A. C. : En tout cas, la souplesse, il ne faut pas l'avoir sur votre routine du quotidien, sur les choses qui sont vraiment importantes pour vous – que ce soit sur l'alimentation, le sommeil, l'hygiène, en tout cas pour ce qui est important pour vous, les écrans – si vous n'êtes pas d'accord pour qu'il y ait d'écran la semaine, il n'y a pas d'écran la semaine. En fait, avant 7 ans, ce qu'on appelle un petit peu l'âge de raison, avant 7 ans, les enfants ne sont pas capables de voir le côté cool de l'exception. En fait, ils ne vont pas se dire « Ils ont été trop sympa, hier, de me laisser regarder un petit dessin animé alors que c'est un jour d'école ». Le lendemain, quand vous allez dire « non », ça va être terrible pour lui en disant « Mais t'es vraiment le pire des parents de ne pas recommencer ! ».
K. A. : Mais qu'est-ce qui se passe, dans leur tête ? Ils prennent ça pour acquis ?
A. C. : Oui, exactement. C’est-à-dire que si jamais vous dites « oui », si une fois ça peut marcher, en fait, ils vont toujours retenter leur chance. Les exceptions, il faut les faire… On peut faire des exceptions quand on est en vacances, en gros, quand on sort un petit peu de son quotidien, mais toujours en expliquant à l'enfant : « Là, ce sont les vacances. Là, tu es chez Papi et Mamie. Donc ce ne sont pas les mêmes règles qu'à la maison. Voilà ce qu'on attend de toi. » Il faut toujours que ce soit connu à l'avance pour l'enfant.
K. A. : Oui, la règle c’est :on énonce la règle à l'avance.
A. C. : Toujours.
K. A. : Et on peut l'afficher. J'en profite pour dire à nos auditeurs qu'on a plein d'outils comme ça, chez Bubble, et notamment « Les bonnes manières ». On affiche la règle : la règle à table, « Les bonnes manières à table » – alors c'est rigolo, « Les bonnes manières », vous allez voir, c'est très détendu, ce n’est pas du tout dogmatique – « Les bonnes manières aux toilettes »…
K. A. : Et en fait, quand la règle est affichée, on sait ce qu'il faut faire.
A. C. : Exactement.

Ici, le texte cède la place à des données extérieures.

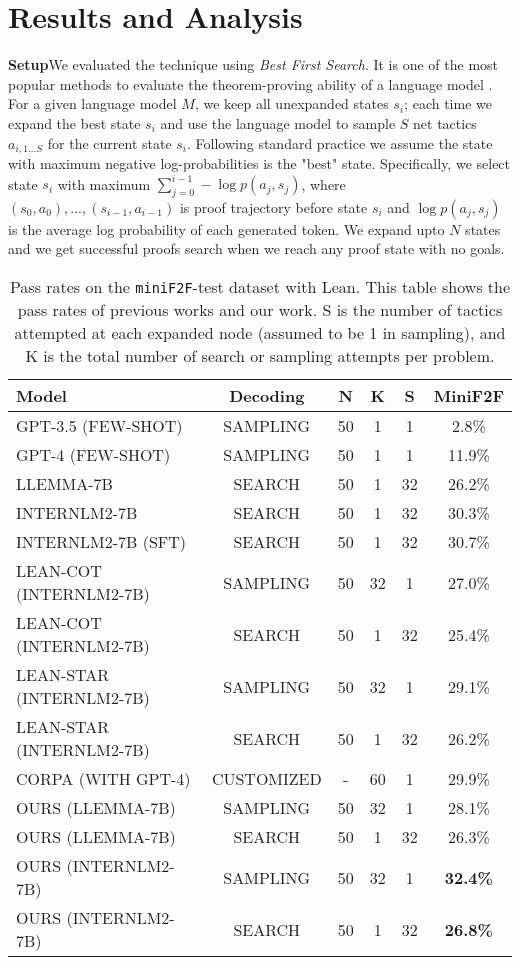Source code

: \section{Results and Analysis}
\textbf{Setup}\quad We evaluated the technique using \textit{Best First Search}. It is one of the most popular methods to evaluate the theorem-proving ability of a language model \cite{polu2020generative, yang2023leandojo, azerbayev2023llemma, lean-star}. For a given language model $M$, we keep all unexpanded states $s_i$; each time we expand the best state $s_i$ and use the language model to sample $S$ net tactics $a_{i,1...S}$ for the current state $s_i$.
Following standard practice \cite{polu2020generative, yang2023leandojo, llmstep, lean-star} we assume the state with maximum negative log-probabilities is the "best" state. Specifically, we select state $s_i$ with maximum $\sum_{j=0}^{i-1} -\log p(a_j, s_j)$, where $(s_0, a_0), ...,(s_{i-1},a_{i-1})$ is proof trajectory before state $s_i$ and $\log p(a_j,s_j)$ is the average log probability of each generated token. We expand upto $N$ states and we get successful proofs search when we reach any proof state with no goals. 
\begin{table}
\centering
\begin{tabular}{lccccc}
\toprule
Model & Decoding & N & K & S & MiniF2F \\ 
\midrule
GPT-3.5 (FEW-SHOT) & SAMPLING & 50 & 1 & 1 & 2.8\% \\
GPT-4 (FEW-SHOT) & SAMPLING & 50 & 1 & 1 & 11.9\% \\
LLEMMA-7B & SEARCH & 50 & 1 & 32 & 26.2\% \\
INTERNLM2-7B & SEARCH & 50 & 1 & 32 & 30.3\% \\
INTERNLM2-7B (SFT) & SEARCH & 50 & 1 & 32 & 30.7\% \\
LEAN-COT (INTERNLM2-7B) & SAMPLING & 50 & 32 & 1 & 27.0\% \\
LEAN-COT (INTERNLM2-7B) & SEARCH & 50 & 1 & 32 & 25.4\% \\
LEAN-STAR (INTERNLM2-7B) & SAMPLING & 50 & 32 & 1 & 29.1\% \\
LEAN-STAR (INTERNLM2-7B) & SEARCH & 50 & 1 & 32 & 26.2\% \\
CORPA (WITH GPT-4) & CUSTOMIZED & - & 60 & 1 & 29.9\% \\
OURS (LLEMMA-7B) & SAMPLING & 50 & 32 & 1 & 28.1\% \\
OURS (LLEMMA-7B) & SEARCH & 50 & 1 & 32 & 26.3\% \\
OURS (INTERNLM2-7B) & SAMPLING & 50 & 32 & 1 & \textbf{32.4\%} \\
OURS (INTERNLM2-7B) & SEARCH & 50 & 1 & 32 & \textbf{26.8\%} \\ 
\bottomrule
\end{tabular}
\caption{Pass rates on the \texttt{miniF2F}-test dataset with Lean. This table shows the pass rates of previous works and our work. S is the number of tactics attempted at each expanded node (assumed to be 1 in sampling), and K is the total number of search or sampling attempts per problem.}
\label{tab:main-results}
\end{table}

Il y a les règles de la maison, et après, moi, je trouve ça très chouette que ce ne soit pas, par exemple, les mêmes règles… Il y a des parents qui vont se stresser avec leurs parents, leurs beaux-parents, en disant « Non, nous, à la maison, il ne peut pas »… En revanche, ça, les enfants sont tout à fait capables de faire la différence de « Chez Papi et Mamie, je n'ai pas les mêmes règles que chez mes parents ». Tant qu'on leur précise que c'est exceptionnel, c'est les vacances, mais que quand on reviendra à la maison, on reprendra les règles de chez Papa et Maman, il n'y a pas de problème.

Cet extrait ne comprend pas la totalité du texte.